Овдовев вторично, Елизавета Михайловна не покинула Флоренции. По словам А. Я. Булгакова, после смерти Николая Федоровича она одно время даже осталась «в прежалком положении, с долгами и без копейки денег»[48].
Если вспомнить то, что недавно писал о денежных делах покойного ныне генерала хорошо его знавший Ф. Г. Головкин, придется признать, что, вероятно, и Булгаков говорит правду. Тем не менее, будучи вдовой генерал-майора, Елизавета Михайловна вскоре должна была получить полагающуюся ей по закону небольшую пенсию. Ее, конечно, не хватило бы для далеких разъездов, а между тем в 1820 году Е. М. Хитрово побывала с дочерьми в Неаполе. По крайней мере, однажды – когда именно, пока неизвестно, – совершила с ними большую поездку в Центральную Европу. Несомненно, побывала в Вене, где прозвали Долли «Сивиллой флорентийской» – в дальнейшем мы узнаем почему. По всей вероятности, в эти трудные для нее годы Елизавета Михайловна получала поддержку от родных из России.
Духовно привлекательная и житейски опытная Е. М. Хитрово сумела создать себе и прежде всего подросшим дочерям блестящее положение в европейском «большом свете». Славное имя Кутузова знали, конечно, и иностранцы, но вряд ли оно производило на них большое впечатление. Истинную роль великого полководца в победе над Наполеоном и у нас ведь поняли много позже. Графы Тизенгаузен – древний немецкий род, но и только. В толстой «Справочной книжке графских домов» таких семей множество. Еще меньше могла говорить иностранцам стародворянская, но не титулованная фамилия Хитрово.
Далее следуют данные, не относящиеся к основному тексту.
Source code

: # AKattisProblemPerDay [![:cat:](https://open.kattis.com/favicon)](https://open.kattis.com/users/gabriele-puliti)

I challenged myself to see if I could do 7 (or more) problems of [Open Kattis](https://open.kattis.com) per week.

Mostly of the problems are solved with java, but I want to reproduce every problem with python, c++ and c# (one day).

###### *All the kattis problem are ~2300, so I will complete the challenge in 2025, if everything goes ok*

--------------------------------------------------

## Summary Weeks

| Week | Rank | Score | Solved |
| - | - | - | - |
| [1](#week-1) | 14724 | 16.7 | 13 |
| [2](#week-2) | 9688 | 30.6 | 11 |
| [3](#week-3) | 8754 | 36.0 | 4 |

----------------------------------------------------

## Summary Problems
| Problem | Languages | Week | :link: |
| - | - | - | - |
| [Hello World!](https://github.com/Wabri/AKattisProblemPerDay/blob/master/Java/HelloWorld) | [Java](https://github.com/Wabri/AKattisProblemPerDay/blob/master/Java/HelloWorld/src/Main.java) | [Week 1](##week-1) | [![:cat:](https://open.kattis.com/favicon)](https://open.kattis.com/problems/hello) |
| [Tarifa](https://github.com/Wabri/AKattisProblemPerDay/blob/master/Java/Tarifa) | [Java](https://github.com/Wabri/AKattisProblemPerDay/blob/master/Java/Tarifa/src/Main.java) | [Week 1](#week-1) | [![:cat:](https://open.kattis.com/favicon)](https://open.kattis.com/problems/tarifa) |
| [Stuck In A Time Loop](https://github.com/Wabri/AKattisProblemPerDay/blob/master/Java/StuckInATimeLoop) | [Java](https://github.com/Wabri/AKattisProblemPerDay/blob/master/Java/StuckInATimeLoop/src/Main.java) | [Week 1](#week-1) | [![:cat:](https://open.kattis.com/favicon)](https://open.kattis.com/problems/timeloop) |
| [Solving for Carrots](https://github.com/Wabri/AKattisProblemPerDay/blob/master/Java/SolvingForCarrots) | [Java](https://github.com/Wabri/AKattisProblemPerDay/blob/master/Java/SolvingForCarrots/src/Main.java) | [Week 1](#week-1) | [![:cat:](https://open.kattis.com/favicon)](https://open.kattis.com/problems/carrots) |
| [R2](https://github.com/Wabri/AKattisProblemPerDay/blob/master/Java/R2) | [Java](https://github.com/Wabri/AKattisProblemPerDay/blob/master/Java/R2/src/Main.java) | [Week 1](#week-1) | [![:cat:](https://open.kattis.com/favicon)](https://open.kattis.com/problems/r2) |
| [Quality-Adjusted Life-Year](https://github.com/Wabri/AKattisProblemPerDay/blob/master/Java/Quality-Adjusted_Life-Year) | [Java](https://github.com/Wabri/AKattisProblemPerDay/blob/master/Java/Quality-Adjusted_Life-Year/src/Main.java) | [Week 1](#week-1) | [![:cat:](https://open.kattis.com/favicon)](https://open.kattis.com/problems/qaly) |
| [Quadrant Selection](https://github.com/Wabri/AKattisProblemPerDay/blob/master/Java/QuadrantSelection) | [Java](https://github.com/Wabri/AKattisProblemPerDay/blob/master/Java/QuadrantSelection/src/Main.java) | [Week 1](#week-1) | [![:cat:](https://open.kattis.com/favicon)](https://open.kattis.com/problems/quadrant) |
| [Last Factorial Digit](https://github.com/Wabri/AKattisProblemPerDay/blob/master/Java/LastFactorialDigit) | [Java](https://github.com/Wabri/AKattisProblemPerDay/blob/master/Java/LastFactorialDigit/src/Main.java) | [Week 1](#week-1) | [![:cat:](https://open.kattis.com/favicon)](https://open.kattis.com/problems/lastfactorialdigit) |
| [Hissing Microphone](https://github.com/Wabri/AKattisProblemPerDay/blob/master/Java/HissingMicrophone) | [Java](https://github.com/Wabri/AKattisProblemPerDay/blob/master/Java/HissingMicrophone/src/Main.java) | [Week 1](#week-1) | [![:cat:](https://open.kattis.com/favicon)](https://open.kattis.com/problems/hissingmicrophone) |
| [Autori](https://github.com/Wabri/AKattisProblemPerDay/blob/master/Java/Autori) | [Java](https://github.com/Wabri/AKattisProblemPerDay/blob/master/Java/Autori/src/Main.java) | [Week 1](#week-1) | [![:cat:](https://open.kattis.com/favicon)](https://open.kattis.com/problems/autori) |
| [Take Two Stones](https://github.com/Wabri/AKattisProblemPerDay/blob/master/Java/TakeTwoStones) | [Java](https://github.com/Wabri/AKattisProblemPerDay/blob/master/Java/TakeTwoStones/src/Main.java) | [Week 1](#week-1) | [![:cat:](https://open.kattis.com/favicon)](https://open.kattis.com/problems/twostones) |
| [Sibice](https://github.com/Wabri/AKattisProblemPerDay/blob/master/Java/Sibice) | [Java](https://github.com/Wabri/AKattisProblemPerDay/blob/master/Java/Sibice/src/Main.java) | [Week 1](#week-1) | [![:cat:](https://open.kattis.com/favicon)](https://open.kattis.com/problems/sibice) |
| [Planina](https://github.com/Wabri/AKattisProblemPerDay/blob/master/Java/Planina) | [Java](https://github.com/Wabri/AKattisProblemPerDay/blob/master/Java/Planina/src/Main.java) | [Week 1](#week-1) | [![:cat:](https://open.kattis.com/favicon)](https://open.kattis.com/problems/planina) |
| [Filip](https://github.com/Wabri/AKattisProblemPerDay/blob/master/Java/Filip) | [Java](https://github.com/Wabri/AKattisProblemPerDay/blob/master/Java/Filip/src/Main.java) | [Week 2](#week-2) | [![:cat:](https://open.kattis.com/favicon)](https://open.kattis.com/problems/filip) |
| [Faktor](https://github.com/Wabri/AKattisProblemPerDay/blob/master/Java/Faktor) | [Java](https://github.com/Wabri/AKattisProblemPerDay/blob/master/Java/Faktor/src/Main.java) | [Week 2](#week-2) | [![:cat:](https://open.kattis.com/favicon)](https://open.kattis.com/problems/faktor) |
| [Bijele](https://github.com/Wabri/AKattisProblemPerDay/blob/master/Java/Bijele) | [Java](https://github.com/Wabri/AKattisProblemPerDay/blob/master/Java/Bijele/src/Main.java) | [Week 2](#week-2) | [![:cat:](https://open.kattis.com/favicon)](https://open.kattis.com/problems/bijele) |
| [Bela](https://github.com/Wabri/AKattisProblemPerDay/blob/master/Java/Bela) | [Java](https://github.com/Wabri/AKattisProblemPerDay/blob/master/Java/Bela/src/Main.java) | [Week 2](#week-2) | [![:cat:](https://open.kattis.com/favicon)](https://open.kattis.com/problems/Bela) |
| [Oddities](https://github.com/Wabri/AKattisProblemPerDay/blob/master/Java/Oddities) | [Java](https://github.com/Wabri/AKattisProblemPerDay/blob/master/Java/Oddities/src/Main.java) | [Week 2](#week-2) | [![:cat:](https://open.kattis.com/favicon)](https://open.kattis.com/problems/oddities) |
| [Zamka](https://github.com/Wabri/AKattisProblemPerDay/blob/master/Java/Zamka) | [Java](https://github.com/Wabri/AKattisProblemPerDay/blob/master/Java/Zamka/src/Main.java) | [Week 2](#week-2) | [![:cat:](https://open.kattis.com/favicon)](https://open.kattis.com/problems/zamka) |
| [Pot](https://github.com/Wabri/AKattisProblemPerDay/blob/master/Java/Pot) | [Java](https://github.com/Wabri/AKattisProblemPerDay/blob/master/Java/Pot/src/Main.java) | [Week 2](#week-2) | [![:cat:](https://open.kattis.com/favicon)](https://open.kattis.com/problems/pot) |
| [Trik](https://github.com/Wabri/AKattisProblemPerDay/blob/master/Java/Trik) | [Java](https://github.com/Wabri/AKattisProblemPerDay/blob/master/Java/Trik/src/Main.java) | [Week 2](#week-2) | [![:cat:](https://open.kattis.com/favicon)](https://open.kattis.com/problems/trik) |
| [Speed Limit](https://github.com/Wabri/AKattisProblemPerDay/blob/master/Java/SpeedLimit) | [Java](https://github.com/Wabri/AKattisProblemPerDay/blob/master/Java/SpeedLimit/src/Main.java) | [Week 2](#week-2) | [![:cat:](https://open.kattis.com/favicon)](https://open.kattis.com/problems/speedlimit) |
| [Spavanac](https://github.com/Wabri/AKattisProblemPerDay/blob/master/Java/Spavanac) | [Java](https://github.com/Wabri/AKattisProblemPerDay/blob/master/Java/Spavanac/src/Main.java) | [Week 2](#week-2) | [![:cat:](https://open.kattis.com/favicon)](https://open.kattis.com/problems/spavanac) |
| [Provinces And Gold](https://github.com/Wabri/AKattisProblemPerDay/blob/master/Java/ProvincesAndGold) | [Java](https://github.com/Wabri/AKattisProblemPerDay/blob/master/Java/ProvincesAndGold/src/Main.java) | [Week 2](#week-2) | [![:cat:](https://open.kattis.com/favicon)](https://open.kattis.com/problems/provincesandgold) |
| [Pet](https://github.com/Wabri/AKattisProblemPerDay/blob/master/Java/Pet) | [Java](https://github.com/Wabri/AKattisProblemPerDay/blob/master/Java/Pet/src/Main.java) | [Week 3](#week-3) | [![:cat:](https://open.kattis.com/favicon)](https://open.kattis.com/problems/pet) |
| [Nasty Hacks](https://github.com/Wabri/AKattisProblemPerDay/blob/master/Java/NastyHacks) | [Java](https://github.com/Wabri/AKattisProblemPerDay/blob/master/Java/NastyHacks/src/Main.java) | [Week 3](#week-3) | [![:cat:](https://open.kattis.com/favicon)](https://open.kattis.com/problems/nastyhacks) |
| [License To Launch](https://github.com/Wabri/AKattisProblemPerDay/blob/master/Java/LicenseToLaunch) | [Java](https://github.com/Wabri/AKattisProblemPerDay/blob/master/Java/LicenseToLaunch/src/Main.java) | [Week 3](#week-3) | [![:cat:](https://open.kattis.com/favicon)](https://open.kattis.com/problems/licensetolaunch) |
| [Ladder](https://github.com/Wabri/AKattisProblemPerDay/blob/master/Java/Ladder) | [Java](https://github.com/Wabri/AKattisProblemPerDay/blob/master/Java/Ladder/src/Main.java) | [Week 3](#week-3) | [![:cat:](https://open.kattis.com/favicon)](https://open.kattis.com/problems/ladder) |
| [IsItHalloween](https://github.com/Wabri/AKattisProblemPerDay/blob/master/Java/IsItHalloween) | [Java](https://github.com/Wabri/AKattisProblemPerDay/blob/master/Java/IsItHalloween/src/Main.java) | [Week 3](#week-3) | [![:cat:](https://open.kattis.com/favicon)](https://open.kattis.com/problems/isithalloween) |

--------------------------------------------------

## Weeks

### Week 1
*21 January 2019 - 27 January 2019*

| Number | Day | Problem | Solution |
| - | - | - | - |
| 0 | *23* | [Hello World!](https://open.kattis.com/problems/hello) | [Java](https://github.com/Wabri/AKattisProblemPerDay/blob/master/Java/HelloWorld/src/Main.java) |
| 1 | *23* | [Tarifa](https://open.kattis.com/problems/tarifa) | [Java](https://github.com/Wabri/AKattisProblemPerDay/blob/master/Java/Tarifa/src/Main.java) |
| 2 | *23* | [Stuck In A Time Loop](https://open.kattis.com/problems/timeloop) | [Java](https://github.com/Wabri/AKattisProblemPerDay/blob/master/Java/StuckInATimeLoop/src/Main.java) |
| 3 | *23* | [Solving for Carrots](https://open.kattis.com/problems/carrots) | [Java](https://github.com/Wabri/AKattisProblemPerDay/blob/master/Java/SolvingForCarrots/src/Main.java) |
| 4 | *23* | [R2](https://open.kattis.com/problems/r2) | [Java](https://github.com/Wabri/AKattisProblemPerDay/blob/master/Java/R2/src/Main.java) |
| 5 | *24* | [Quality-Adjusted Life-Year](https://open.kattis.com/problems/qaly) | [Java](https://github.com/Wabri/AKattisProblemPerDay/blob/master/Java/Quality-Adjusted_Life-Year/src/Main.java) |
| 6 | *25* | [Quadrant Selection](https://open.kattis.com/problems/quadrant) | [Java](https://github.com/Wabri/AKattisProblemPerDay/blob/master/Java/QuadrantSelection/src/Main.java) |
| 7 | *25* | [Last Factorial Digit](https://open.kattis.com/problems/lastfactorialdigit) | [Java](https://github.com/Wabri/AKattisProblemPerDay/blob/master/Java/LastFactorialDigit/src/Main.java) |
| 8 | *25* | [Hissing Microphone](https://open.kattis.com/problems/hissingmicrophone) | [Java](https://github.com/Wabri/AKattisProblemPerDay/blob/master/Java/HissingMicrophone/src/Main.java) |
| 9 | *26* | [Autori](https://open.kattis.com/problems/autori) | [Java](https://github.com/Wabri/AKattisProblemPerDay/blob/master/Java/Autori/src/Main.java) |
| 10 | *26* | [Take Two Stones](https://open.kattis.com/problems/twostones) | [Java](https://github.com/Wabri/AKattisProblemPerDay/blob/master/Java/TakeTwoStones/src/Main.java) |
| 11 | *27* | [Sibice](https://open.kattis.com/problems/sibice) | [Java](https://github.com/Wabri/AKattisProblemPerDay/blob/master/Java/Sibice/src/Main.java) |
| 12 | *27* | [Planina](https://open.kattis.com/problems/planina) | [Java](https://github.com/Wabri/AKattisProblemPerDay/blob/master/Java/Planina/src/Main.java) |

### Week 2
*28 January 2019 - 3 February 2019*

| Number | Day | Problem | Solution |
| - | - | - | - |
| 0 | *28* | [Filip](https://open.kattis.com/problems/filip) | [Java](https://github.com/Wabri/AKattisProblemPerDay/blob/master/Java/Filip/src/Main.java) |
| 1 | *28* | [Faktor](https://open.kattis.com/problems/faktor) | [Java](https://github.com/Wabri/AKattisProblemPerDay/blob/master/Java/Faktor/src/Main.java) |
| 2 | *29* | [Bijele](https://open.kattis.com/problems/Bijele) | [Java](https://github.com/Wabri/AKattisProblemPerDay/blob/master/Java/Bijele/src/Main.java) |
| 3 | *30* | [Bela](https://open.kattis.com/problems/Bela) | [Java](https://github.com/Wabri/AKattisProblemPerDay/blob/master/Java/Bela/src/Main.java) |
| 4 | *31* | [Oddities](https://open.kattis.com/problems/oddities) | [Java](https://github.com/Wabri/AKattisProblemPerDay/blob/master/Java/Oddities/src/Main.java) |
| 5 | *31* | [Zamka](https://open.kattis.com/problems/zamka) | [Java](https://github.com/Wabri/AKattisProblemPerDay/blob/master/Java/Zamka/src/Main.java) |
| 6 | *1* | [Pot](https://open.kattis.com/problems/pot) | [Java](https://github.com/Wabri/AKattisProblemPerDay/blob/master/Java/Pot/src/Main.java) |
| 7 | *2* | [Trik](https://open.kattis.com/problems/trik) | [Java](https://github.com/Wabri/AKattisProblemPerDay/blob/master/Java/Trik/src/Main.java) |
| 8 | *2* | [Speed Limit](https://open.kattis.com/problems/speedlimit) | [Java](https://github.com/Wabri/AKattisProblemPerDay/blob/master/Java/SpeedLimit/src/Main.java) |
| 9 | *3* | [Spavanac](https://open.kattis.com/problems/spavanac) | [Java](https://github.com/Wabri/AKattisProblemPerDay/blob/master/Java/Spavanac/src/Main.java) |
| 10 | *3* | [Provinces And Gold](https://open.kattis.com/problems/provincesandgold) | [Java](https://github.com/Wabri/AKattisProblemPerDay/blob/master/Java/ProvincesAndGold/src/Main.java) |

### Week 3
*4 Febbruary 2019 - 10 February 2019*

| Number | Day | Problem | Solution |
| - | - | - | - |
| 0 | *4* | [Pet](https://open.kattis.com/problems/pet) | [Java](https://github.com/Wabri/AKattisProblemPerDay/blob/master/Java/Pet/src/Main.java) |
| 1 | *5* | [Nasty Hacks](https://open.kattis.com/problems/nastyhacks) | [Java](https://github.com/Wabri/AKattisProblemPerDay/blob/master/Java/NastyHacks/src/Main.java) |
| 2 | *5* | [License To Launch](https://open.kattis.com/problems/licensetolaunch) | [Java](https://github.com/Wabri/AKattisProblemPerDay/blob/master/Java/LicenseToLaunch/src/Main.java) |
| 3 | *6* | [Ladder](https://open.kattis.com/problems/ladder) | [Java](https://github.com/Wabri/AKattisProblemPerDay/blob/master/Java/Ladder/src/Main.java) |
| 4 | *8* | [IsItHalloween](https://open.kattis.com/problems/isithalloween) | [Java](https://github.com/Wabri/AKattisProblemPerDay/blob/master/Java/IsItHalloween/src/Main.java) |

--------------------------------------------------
Между тем среди личных друзей Елизаветы Михайловны и ее дочерей в начале двадцатых годов мы находим прусского короля Фридриха-Вильгельма III, герцога Леопольда Саксен-Кобургского, впоследствии бельгийского короля, и много других членов королевских и владетельных домов Германии, Австрии и Италии, не говоря уже о многочисленных представителях самых верхов аристократии.
Эти дружеские отношения «высочайших», «высоких» и просто знатных особ с Е. М. Хитрово и ее юными дочерьми возникли, конечно, не по признаку знатности и богатства последних.
Вряд ли их можно объяснить и замужеством Долли. Мы знаем немало претендентов на руку ее старшей сестры, как известно, оставшейся незамужней. Одно время в числе их считали и прусского короля Фридриха-Вильгельма III.
О том, как проходила жизнь сердца юной «Сивиллы флорентийской», мы не знаем пока ничего, – быть может, потому, что ее судьба определилась очень рано – 3 июня 1821 года, не достигнув еще и семнадцати лет, Дарья Федоровна вышла замуж за только что назначенного австрийского посланника при короле Обеих Сицилий графа Шарля-Луи Фикельмона, выдающегося кавалерийского генерала и опытного дипломата. Позже, в преклонных годах, он стал плодовитым и интересным политическим писателем. Постепенно мы ближе присмотримся к облику этого, несомненно, незаурядного человека.
47
Ф. Г. Головкин, надо сказать, был русским только по имени. Он принадлежал к заграничной, совершенно обыностранившейся ветви этого графского рода, был лютеранином и совершенно не знал русского языка.
48
Письмо А. Я. Булгакова к брату от 13/25 июня 1819 года («Русский архив», 1900, кн. III, с. 206).